Rendered images with source text:
--------------------------------

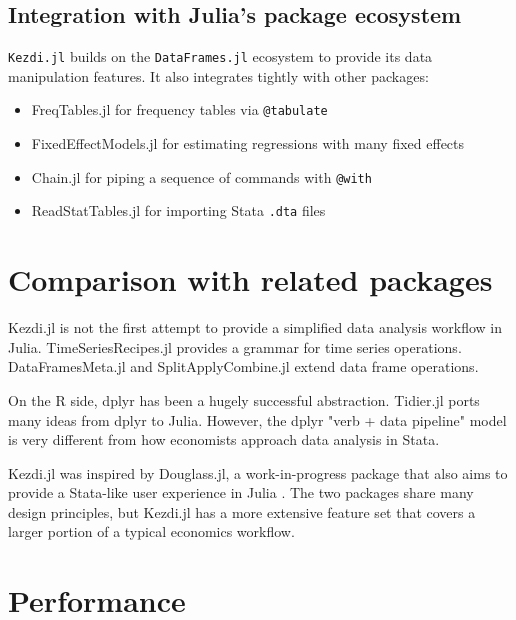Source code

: \documentclass{juliacon}
\begin{document}
\subsection{Integration with Julia's package ecosystem}

\texttt{Kezdi.jl} builds on the \texttt{DataFrames.jl} ecosystem \cite{DataFrame.jl2023} to provide its data manipulation features. It also integrates tightly with other packages:

\begin{itemize}
	\item FreqTables.jl \cite{FreqTables.jl2023} for frequency tables via \texttt{@tabulate}
	\item FixedEffectModels.jl \cite{FixedEffectModels.jl2023} for estimating regressions with many fixed effects
	\item Chain.jl for piping a sequence of commands with \texttt{@with}
	\item ReadStatTables.jl for importing Stata \texttt{.dta} files
\end{itemize}

\section{Comparison with related packages}

Kezdi.jl is not the first attempt to provide a simplified data analysis workflow in Julia. TimeSeriesRecipes.jl \cite{TimeSeriesRecipes2022} provides a grammar for time series operations. DataFramesMeta.jl \cite{DataFramesMeta} and SplitApplyCombine.jl \cite{SplitApplyCombine2023} extend data frame operations.

On the R side, dplyr \cite{dplyr2023} has been a hugely successful abstraction. Tidier.jl \cite{tidier2022} ports many ideas from dplyr to Julia. However, the dplyr "verb + data pipeline" model is very different from how economists approach data analysis in Stata.

Kezdi.jl was inspired by Douglass.jl, a work-in-progress package that also aims to provide a Stata-like user experience in Julia \cite{Douglass.jl2023}. The two packages share many design principles, but Kezdi.jl has a more extensive feature set that covers a larger portion of a typical economics workflow.

\section{Performance}
\end{document}

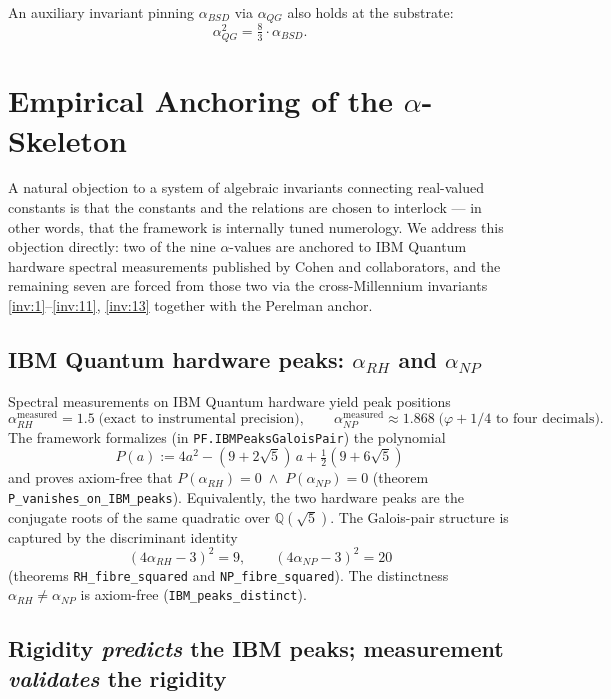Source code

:\documentclass[11pt,a4paper]{article}
\theoremstyle{definition}
\begin{document}
An auxiliary invariant pinning $\alpha_{BSD}$ via $\alpha_{QG}$ also
holds at the substrate:
\begin{equation}
\label{inv:13}
\alpha_{QG}^2 = \tfrac{8}{3} \cdot \alpha_{BSD}.
\end{equation}

\section{Empirical Anchoring of the \texorpdfstring{$\alpha$}{alpha}-Skeleton}
\label{sec:empirical}

A natural objection to a system of algebraic invariants connecting
real-valued constants is that the constants and the relations are
chosen to interlock --- in other words, that the framework is
internally tuned numerology. We address this objection directly: two
of the nine $\alpha$-values are anchored to IBM Quantum hardware
spectral measurements published by Cohen and collaborators, and the
remaining seven are forced from those two via the cross-Millennium
invariants \eqref{inv:1}--\eqref{inv:11}, \eqref{inv:13} together
with the Perelman anchor.

\subsection{IBM Quantum hardware peaks: \texorpdfstring{$\alpha_{RH}$}{alpha\_RH} and \texorpdfstring{$\alpha_{NP}$}{alpha\_NP}}

Spectral measurements on IBM Quantum hardware yield peak positions
\[
\alpha_{RH}^{\text{measured}} = 1.5 \;\text{(exact to instrumental precision)},
\qquad
\alpha_{NP}^{\text{measured}} \approx 1.868 \;\text{(}\varphi + 1/4 \text{ to four decimals)}.
\]
The framework formalizes (in
\texttt{PF.IBMPeaksGaloisPair}) the polynomial
\[
P(a) := 4a^2 - (9 + 2\sqrt{5})\,a + \tfrac{1}{2}(9 + 6\sqrt{5})
\]
and proves axiom-free that $P(\alpha_{RH}) = 0 \;\wedge\; P(\alpha_{NP}) = 0$
(theorem \texttt{P\_vanishes\_on\_IBM\_peaks}). Equivalently, the
two hardware peaks are the conjugate roots of the same quadratic
over $\mathbb{Q}(\sqrt{5})$. The Galois-pair structure is captured
by the discriminant identity
\[
(4\alpha_{RH} - 3)^2 = 9, \qquad (4\alpha_{NP} - 3)^2 = 20
\]
(theorems \texttt{RH\_fibre\_squared} and \texttt{NP\_fibre\_squared}).
The distinctness $\alpha_{RH} \neq \alpha_{NP}$ is axiom-free
(\texttt{IBM\_peaks\_distinct}).

\subsection{Rigidity \emph{predicts} the IBM peaks; measurement \emph{validates} the rigidity}
\end{document}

--------------------------------

◆ **Instructions for the task**
The whole of the data needs to be copied word for word, though not its pictures.

◆ **Solution below**
Source code

: \documentclass{juliacon}
\begin{document}
\subsection{Integration with Julia's package ecosystem}

\texttt{Kezdi.jl} builds on the \texttt{DataFrames.jl} ecosystem \cite{DataFrame.jl2023} to provide its data manipulation features. It also integrates tightly with other packages:

\begin{itemize}
	\item FreqTables.jl \cite{FreqTables.jl2023} for frequency tables via \texttt{@tabulate}
	\item FixedEffectModels.jl \cite{FixedEffectModels.jl2023} for estimating regressions with many fixed effects
	\item Chain.jl for piping a sequence of commands with \texttt{@with}
	\item ReadStatTables.jl for importing Stata \texttt{.dta} files
\end{itemize}

\section{Comparison with related packages}

Kezdi.jl is not the first attempt to provide a simplified data analysis workflow in Julia. TimeSeriesRecipes.jl \cite{TimeSeriesRecipes2022} provides a grammar for time series operations. DataFramesMeta.jl \cite{DataFramesMeta} and SplitApplyCombine.jl \cite{SplitApplyCombine2023} extend data frame operations.

On the R side, dplyr \cite{dplyr2023} has been a hugely successful abstraction. Tidier.jl \cite{tidier2022} ports many ideas from dplyr to Julia. However, the dplyr "verb + data pipeline" model is very different from how economists approach data analysis in Stata.

Kezdi.jl was inspired by Douglass.jl, a work-in-progress package that also aims to provide a Stata-like user experience in Julia \cite{Douglass.jl2023}. The two packages share many design principles, but Kezdi.jl has a more extensive feature set that covers a larger portion of a typical economics workflow.

\section{Performance}
\end{document}

Source code

:\documentclass[11pt,a4paper]{article}
\theoremstyle{definition}
\begin{document}
An auxiliary invariant pinning $\alpha_{BSD}$ via $\alpha_{QG}$ also
holds at the substrate:
\begin{equation}
\label{inv:13}
\alpha_{QG}^2 = \tfrac{8}{3} \cdot \alpha_{BSD}.
\end{equation}

\section{Empirical Anchoring of the \texorpdfstring{$\alpha$}{alpha}-Skeleton}
\label{sec:empirical}

A natural objection to a system of algebraic invariants connecting
real-valued constants is that the constants and the relations are
chosen to interlock --- in other words, that the framework is
internally tuned numerology. We address this objection directly: two
of the nine $\alpha$-values are anchored to IBM Quantum hardware
spectral measurements published by Cohen and collaborators, and the
remaining seven are forced from those two via the cross-Millennium
invariants \eqref{inv:1}--\eqref{inv:11}, \eqref{inv:13} together
with the Perelman anchor.

\subsection{IBM Quantum hardware peaks: \texorpdfstring{$\alpha_{RH}$}{alpha\_RH} and \texorpdfstring{$\alpha_{NP}$}{alpha\_NP}}

Spectral measurements on IBM Quantum hardware yield peak positions
\[
\alpha_{RH}^{\text{measured}} = 1.5 \;\text{(exact to instrumental precision)},
\qquad
\alpha_{NP}^{\text{measured}} \approx 1.868 \;\text{(}\varphi + 1/4 \text{ to four decimals)}.
\]
The framework formalizes (in
\texttt{PF.IBMPeaksGaloisPair}) the polynomial
\[
P(a) := 4a^2 - (9 + 2\sqrt{5})\,a + \tfrac{1}{2}(9 + 6\sqrt{5})
\]
and proves axiom-free that $P(\alpha_{RH}) = 0 \;\wedge\; P(\alpha_{NP}) = 0$
(theorem \texttt{P\_vanishes\_on\_IBM\_peaks}). Equivalently, the
two hardware peaks are the conjugate roots of the same quadratic
over $\mathbb{Q}(\sqrt{5})$. The Galois-pair structure is captured
by the discriminant identity
\[
(4\alpha_{RH} - 3)^2 = 9, \qquad (4\alpha_{NP} - 3)^2 = 20
\]
(theorems \texttt{RH\_fibre\_squared} and \texttt{NP\_fibre\_squared}).
The distinctness $\alpha_{RH} \neq \alpha_{NP}$ is axiom-free
(\texttt{IBM\_peaks\_distinct}).

\subsection{Rigidity \emph{predicts} the IBM peaks; measurement \emph{validates} the rigidity}
\end{document}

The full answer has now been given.